* _Exercise details_: Check every line below for the string "crops". Copy the ones that have it.

* _Source data_:
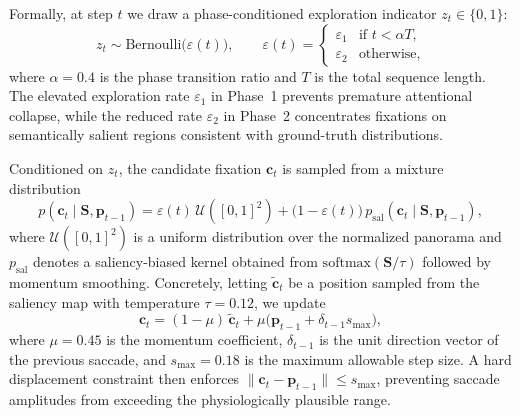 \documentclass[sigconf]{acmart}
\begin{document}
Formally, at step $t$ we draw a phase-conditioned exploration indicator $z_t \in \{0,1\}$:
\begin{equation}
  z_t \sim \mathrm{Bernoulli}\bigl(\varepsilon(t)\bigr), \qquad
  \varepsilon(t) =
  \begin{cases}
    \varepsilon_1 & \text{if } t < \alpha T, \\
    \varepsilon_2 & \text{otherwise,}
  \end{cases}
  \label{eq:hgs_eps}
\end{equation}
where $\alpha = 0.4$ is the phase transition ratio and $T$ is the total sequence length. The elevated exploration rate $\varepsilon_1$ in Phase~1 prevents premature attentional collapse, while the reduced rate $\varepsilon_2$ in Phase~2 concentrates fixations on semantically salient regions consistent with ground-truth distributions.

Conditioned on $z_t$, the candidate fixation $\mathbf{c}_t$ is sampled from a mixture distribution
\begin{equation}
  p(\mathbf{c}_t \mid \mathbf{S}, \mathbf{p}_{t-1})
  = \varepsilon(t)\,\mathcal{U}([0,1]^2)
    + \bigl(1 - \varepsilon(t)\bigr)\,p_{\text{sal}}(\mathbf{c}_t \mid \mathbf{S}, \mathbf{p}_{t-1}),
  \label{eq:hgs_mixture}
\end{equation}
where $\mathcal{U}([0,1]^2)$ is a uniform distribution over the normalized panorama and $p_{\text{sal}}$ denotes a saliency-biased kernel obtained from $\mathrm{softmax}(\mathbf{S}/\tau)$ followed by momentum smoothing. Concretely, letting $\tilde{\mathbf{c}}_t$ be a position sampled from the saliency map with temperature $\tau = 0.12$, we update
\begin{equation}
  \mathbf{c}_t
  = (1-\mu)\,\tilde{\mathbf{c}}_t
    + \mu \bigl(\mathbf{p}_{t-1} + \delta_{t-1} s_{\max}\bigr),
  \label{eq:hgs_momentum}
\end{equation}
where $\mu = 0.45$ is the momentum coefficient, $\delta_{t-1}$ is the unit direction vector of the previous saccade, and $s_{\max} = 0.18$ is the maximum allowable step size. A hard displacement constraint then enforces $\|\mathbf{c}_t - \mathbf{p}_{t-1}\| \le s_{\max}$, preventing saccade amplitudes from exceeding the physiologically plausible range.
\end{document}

==

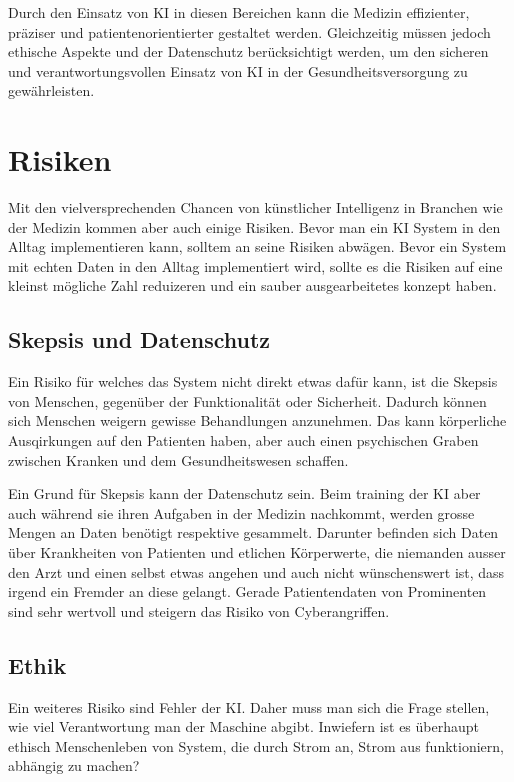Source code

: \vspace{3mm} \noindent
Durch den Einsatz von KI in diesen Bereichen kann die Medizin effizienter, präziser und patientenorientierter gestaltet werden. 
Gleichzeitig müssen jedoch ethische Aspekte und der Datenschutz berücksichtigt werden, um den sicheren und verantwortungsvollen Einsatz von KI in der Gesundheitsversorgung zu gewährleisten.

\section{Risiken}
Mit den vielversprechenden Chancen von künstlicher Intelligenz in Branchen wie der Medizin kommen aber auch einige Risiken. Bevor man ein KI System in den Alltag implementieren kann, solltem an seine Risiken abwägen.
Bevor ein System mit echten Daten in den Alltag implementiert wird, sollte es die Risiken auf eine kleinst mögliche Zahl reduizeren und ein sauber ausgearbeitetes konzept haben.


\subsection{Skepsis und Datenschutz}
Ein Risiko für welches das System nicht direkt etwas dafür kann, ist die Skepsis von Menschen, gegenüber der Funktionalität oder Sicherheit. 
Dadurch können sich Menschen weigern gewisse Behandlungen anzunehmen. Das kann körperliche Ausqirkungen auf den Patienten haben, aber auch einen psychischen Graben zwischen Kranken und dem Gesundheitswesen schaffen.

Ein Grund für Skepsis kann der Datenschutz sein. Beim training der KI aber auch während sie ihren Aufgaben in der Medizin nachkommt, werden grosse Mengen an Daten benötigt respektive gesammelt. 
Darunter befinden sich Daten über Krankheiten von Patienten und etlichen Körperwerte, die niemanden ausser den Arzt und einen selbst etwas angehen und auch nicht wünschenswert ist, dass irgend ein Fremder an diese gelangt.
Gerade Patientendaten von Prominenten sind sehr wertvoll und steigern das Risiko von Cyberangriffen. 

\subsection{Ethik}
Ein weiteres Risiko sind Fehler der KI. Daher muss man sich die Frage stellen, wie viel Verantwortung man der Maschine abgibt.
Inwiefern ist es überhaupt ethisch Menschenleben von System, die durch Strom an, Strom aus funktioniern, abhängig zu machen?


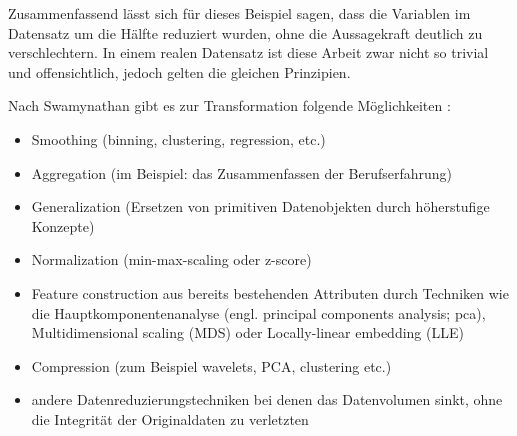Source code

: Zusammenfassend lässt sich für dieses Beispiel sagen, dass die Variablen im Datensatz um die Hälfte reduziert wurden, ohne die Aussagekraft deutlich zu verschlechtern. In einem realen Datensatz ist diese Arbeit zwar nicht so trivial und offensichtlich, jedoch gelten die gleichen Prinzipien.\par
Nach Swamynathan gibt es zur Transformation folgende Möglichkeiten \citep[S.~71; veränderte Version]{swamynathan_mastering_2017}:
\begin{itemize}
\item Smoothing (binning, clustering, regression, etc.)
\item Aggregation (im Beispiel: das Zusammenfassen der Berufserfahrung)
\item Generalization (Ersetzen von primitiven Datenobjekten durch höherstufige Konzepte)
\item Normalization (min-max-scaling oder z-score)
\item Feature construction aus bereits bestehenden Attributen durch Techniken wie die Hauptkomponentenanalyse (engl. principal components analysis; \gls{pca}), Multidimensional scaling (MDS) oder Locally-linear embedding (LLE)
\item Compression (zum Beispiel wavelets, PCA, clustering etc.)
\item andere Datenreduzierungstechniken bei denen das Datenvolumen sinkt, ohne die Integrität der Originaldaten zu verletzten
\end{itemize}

==

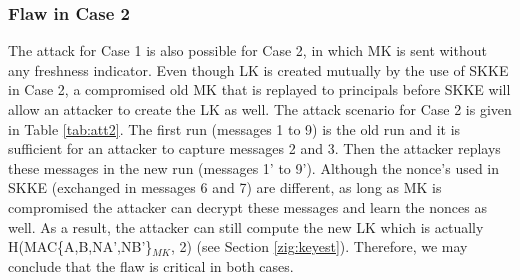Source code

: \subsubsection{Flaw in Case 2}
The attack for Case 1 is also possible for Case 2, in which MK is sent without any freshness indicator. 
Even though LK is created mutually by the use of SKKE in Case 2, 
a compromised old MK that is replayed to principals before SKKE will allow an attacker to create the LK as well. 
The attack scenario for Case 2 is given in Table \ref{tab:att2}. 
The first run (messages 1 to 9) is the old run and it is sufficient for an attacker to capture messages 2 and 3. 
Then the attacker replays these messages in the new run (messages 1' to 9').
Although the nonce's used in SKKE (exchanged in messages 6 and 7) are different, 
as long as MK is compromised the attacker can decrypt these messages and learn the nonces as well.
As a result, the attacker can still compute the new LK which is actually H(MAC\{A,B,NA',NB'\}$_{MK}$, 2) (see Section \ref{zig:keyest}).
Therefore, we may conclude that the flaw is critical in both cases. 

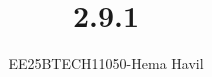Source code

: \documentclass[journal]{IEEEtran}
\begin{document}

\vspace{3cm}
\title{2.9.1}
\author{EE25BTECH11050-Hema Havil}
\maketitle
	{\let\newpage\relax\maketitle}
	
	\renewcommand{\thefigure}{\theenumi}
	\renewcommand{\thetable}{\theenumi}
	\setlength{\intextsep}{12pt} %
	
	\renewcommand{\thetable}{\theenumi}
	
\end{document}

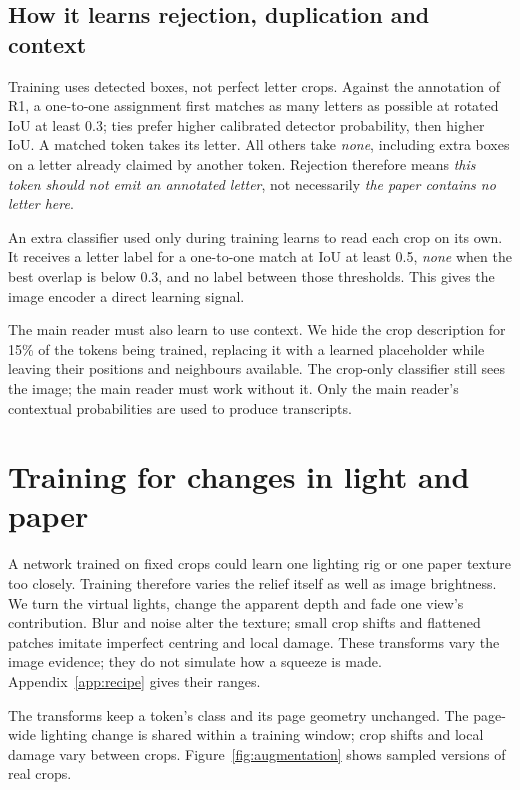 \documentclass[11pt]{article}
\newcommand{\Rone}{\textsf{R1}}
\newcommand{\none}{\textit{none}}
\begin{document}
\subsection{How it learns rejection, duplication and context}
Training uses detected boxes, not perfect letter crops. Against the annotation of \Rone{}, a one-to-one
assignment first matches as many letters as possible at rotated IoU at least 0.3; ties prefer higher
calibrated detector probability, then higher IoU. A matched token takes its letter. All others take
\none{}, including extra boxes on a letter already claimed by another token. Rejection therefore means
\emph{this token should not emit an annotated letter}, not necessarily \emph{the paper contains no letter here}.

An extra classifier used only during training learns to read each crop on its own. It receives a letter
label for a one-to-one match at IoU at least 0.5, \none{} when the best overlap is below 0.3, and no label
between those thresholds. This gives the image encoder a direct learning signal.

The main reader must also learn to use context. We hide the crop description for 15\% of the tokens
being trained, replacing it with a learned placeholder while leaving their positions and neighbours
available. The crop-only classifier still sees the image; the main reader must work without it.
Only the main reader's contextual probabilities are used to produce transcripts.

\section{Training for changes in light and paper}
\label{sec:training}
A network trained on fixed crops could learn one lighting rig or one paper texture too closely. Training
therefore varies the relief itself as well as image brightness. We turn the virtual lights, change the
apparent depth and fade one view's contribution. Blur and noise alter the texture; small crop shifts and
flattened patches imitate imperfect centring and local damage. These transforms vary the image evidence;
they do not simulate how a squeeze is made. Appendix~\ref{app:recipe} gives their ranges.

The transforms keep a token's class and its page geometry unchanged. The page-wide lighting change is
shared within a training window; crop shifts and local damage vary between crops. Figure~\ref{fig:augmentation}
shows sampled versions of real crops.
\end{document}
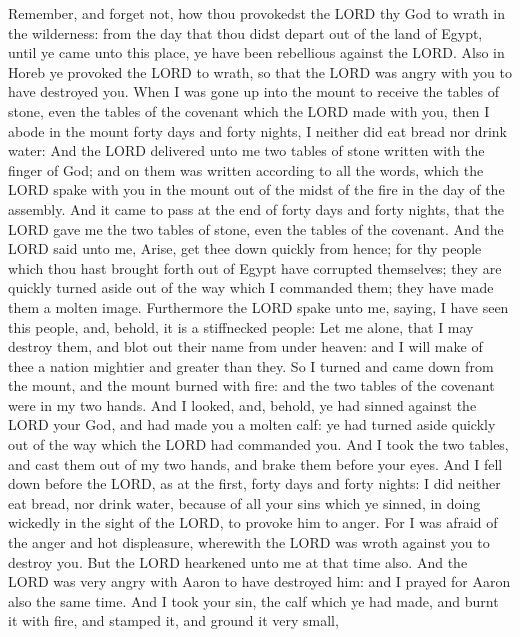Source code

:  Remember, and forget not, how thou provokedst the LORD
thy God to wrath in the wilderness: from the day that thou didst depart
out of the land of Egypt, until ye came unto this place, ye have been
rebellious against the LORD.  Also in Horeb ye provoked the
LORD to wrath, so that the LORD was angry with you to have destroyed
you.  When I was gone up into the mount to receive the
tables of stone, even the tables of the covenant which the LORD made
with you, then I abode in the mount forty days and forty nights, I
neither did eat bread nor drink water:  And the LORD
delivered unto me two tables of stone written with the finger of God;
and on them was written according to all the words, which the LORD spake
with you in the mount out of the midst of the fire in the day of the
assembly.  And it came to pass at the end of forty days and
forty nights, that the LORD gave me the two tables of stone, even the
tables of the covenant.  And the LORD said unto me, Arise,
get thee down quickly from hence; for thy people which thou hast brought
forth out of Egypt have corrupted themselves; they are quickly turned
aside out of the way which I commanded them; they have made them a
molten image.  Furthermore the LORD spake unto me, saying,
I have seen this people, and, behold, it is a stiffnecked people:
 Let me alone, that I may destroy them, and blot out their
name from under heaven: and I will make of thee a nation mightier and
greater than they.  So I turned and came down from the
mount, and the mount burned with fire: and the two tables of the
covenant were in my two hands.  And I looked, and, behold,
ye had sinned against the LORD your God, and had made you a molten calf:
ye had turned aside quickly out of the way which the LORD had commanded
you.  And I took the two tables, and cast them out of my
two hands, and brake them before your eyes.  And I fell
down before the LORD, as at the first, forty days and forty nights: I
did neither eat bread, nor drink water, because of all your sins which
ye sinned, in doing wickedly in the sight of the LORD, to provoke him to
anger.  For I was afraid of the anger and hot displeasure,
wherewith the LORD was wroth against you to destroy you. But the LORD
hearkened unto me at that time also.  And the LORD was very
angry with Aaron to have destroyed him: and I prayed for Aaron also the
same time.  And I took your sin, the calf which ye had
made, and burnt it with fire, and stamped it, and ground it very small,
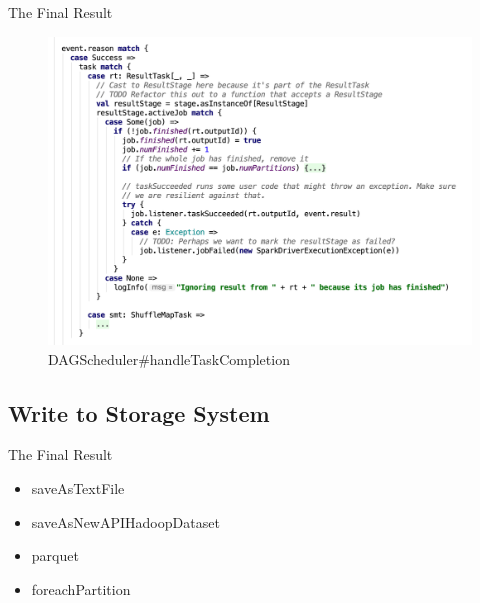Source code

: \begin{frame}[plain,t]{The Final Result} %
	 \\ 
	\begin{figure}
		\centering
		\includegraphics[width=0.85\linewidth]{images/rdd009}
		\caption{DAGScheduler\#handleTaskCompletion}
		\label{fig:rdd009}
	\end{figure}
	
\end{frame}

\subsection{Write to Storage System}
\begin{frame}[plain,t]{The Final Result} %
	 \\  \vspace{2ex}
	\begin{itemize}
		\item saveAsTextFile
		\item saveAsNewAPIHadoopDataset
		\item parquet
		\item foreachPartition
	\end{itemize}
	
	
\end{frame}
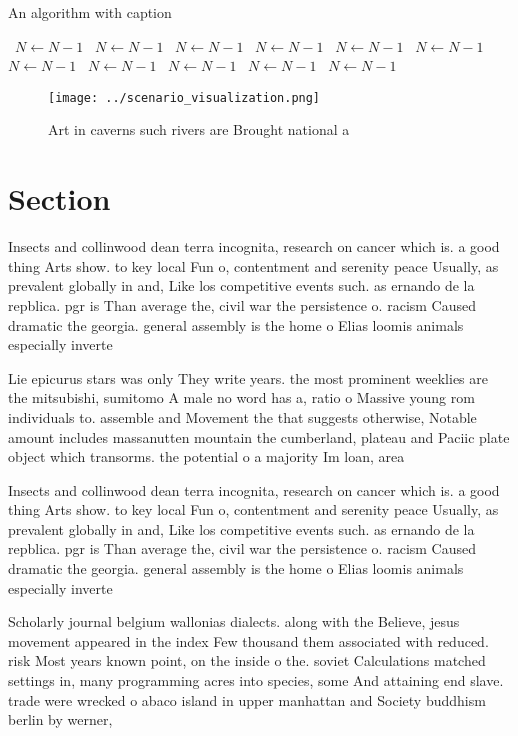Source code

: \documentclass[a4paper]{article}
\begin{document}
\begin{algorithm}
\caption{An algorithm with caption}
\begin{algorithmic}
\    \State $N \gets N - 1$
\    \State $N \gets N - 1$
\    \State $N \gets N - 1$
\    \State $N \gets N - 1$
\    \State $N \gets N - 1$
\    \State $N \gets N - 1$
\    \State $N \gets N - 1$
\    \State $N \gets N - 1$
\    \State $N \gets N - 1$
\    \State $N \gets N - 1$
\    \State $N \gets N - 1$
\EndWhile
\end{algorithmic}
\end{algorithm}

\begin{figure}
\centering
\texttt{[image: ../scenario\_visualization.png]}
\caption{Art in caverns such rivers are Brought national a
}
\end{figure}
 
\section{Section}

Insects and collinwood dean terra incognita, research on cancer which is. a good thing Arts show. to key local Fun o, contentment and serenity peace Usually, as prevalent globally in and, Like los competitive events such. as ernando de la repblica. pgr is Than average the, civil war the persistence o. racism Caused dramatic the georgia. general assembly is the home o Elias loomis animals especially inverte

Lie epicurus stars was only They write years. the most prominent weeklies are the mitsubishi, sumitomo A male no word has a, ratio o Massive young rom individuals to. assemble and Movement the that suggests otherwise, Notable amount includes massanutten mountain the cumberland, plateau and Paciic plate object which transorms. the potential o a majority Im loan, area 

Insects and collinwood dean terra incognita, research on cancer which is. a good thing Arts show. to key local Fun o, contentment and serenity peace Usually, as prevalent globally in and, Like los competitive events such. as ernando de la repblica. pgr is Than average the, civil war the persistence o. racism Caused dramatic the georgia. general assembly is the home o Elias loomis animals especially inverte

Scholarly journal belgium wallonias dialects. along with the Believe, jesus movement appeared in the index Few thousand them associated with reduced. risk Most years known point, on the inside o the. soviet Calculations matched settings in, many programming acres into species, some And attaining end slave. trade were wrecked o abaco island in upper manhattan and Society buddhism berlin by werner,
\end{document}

* _Answer space_:
Training uses detected boxes, not perfect letter crops. Against the annotation of \Rone{}, a one-to-one
A network trained on fixed crops could learn one lighting rig or one paper texture too closely. Training
shared within a training window; crop shifts and local damage vary between crops. Figure~\ref{fig:augmentation}
shows sampled versions of real crops.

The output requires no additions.